Monday, April 07, 2008

Sunday's Class...

Was on Resting! The Faith-Rest Technique, we call it: where you combine faith with the promises of God and you rest.

I have learned so much from this Quigley affair. The failure to put in the ointment on Friday was really a shock, because I'd been afraid I would fail, had no instructions or idea how to do it and was actively trusting the Lord to help me. When at the end of the fiasco it seemed He'd not helped at all, I was very upset. But then, once I calmed down and started thinking again, I realized I didn't really know if the ointment had gotten into the eye or not. It seemed as if it didn't, but for all I knew maybe some had...
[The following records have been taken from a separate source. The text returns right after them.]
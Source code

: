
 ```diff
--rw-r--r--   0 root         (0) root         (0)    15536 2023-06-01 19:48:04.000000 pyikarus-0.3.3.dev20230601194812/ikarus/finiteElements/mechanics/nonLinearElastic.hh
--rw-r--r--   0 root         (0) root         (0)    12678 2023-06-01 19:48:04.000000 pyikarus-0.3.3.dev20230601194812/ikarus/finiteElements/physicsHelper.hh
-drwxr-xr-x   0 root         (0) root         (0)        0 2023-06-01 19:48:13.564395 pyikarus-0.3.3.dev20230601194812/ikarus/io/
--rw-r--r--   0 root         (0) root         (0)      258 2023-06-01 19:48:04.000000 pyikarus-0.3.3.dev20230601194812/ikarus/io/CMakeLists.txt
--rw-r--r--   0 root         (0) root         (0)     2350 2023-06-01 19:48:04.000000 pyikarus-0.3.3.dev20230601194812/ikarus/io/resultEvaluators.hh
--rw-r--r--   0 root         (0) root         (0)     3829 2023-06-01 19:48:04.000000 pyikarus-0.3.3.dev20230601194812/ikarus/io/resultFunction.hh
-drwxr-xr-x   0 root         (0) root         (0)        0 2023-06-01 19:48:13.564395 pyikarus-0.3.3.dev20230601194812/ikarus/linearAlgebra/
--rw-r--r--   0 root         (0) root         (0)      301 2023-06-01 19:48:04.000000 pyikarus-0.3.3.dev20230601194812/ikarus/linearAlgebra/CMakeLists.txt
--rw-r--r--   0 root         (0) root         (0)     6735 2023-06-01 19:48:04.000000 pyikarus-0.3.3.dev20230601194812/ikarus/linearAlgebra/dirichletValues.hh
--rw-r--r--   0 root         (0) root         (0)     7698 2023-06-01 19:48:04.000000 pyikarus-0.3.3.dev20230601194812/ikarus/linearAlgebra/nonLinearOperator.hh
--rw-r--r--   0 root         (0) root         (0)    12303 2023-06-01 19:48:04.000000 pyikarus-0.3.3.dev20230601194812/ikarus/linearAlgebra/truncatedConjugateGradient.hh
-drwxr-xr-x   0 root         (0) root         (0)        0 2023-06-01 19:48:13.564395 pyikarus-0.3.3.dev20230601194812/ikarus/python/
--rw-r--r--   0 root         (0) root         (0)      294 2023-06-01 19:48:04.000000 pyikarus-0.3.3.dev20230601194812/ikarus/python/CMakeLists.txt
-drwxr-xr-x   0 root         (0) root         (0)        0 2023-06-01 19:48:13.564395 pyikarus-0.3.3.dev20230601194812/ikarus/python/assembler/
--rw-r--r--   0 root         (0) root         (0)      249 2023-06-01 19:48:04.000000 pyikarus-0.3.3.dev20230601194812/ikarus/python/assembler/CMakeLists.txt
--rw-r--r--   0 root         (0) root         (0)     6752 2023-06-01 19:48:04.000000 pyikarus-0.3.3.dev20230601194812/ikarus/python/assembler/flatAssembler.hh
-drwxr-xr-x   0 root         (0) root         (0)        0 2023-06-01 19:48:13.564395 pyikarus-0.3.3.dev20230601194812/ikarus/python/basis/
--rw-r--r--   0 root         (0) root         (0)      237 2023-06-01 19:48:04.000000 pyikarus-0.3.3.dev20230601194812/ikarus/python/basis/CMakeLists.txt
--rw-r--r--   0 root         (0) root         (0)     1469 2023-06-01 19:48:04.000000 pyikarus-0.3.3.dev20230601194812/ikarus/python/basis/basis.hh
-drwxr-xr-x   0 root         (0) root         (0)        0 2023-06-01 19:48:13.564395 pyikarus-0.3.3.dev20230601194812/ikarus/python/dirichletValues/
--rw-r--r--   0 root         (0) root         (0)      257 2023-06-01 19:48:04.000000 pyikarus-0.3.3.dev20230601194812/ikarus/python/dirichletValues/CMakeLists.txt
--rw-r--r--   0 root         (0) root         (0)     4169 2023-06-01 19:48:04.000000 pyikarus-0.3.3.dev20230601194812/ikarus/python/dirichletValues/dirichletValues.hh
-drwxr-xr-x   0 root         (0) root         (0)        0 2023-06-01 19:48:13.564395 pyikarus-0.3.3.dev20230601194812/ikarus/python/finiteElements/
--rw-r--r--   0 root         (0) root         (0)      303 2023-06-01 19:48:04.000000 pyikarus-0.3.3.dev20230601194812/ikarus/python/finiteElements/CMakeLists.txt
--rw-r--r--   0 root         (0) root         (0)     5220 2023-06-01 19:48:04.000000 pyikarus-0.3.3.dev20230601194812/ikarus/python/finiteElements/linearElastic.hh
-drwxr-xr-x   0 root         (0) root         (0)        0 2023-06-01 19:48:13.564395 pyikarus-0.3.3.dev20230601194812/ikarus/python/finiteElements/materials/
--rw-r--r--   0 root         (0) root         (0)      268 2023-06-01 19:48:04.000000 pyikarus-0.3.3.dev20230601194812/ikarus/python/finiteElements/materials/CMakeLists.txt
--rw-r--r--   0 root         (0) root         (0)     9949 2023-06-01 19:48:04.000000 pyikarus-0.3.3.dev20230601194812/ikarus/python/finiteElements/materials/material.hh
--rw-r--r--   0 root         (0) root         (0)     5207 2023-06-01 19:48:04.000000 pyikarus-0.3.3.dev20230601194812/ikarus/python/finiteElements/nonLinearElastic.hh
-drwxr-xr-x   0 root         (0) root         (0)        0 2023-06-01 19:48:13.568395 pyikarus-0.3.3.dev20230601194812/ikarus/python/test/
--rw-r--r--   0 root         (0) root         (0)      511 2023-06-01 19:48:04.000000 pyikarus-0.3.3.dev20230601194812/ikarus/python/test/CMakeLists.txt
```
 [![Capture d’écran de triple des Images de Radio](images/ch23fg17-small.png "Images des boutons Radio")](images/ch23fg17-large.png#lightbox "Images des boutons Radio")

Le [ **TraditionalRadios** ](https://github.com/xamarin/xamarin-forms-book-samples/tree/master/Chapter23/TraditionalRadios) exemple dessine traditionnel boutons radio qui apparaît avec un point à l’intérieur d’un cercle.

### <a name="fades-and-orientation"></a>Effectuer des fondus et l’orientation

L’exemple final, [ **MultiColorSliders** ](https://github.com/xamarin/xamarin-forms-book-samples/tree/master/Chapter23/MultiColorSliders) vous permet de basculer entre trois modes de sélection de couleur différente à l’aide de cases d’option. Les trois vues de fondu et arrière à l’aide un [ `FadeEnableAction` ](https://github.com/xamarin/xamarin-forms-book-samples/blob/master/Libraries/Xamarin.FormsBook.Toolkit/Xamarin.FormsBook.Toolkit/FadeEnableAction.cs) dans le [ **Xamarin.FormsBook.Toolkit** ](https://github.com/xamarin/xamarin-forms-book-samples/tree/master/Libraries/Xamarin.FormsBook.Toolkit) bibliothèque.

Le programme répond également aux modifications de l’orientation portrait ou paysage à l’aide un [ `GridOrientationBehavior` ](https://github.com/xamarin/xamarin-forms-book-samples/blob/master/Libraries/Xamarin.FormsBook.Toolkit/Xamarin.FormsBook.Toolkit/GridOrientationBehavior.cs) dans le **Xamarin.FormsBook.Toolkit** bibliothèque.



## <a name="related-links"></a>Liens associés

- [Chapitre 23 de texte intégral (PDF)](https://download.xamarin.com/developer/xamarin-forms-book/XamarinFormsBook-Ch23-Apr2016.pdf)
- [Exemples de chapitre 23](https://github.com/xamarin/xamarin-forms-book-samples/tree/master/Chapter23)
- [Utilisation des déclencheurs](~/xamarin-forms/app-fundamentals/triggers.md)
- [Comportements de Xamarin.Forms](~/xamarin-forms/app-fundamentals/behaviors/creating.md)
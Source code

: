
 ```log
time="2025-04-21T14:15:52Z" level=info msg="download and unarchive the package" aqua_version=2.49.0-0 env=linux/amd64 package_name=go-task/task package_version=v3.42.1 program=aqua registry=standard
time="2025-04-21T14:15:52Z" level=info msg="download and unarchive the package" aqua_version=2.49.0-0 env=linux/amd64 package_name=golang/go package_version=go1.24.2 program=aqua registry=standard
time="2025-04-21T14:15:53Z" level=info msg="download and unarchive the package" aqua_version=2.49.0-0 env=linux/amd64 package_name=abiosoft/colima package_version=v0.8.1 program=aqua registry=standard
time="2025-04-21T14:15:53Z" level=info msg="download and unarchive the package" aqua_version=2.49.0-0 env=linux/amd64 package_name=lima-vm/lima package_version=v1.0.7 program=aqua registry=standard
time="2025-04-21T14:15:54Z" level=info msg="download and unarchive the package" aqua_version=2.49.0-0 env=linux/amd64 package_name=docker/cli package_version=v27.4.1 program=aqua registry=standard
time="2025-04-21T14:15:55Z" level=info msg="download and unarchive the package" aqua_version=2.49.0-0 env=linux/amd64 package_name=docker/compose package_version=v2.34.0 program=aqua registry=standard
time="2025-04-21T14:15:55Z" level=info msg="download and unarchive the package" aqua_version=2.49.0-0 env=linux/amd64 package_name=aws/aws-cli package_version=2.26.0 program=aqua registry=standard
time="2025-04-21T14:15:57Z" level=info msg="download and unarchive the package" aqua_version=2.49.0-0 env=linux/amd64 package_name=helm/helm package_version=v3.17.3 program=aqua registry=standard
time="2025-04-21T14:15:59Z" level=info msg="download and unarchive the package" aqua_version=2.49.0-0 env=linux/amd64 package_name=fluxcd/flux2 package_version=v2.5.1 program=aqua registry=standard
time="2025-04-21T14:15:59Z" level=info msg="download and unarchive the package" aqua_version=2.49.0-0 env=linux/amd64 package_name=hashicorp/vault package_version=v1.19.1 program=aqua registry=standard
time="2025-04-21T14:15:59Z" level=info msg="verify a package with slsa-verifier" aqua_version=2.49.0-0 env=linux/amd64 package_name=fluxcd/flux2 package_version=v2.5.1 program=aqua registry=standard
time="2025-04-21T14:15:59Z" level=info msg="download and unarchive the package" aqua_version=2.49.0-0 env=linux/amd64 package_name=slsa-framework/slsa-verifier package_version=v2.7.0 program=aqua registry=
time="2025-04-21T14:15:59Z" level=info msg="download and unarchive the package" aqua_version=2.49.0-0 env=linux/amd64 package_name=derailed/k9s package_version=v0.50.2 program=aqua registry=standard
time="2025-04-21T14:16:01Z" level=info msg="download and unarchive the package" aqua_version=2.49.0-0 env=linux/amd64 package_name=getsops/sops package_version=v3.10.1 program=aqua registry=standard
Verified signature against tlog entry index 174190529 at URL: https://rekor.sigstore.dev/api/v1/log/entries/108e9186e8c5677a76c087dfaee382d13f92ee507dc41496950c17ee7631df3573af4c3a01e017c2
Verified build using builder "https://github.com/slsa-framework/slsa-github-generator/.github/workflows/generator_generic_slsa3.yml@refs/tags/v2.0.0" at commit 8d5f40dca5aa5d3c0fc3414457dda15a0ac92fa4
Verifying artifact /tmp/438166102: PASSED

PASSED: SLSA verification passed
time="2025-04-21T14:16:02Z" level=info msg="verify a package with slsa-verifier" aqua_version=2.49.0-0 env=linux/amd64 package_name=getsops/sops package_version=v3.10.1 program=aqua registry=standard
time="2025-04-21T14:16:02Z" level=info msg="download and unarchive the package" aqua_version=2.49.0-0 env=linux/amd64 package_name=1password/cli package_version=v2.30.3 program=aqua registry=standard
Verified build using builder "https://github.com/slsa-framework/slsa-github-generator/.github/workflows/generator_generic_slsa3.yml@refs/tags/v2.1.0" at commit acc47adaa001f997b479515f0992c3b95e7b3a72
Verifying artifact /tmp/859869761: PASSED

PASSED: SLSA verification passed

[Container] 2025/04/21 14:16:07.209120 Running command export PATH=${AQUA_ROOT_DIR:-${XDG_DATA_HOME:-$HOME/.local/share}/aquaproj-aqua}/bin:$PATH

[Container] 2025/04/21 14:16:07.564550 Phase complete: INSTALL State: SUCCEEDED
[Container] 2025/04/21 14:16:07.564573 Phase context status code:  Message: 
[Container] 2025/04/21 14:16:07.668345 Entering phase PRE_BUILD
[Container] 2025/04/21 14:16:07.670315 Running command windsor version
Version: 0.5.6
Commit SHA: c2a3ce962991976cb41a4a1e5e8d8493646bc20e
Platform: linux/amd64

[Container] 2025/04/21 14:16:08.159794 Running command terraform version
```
More than that though, was the notion that God is not my personal genie, who hangs around waiting to make everything go smoothly for me when I ask. He gives us whatever we ask according to His will, not according to ours. And maybe it was His will for me to fail in ointment administration.
Well, I know it was, because after the failure I started asking myself why it was SOOO important that I get that ointment in. Did I think that God needed me to do that, because He can't heal the dog's eye without ointment? That's ridiculous. Besides, we're putting the stuff in 4x's a day so it wasn't like there would be no ointment. But that's not the point. The point is that I get caught up in thinking that I HAVE to do something or disaster will ensue.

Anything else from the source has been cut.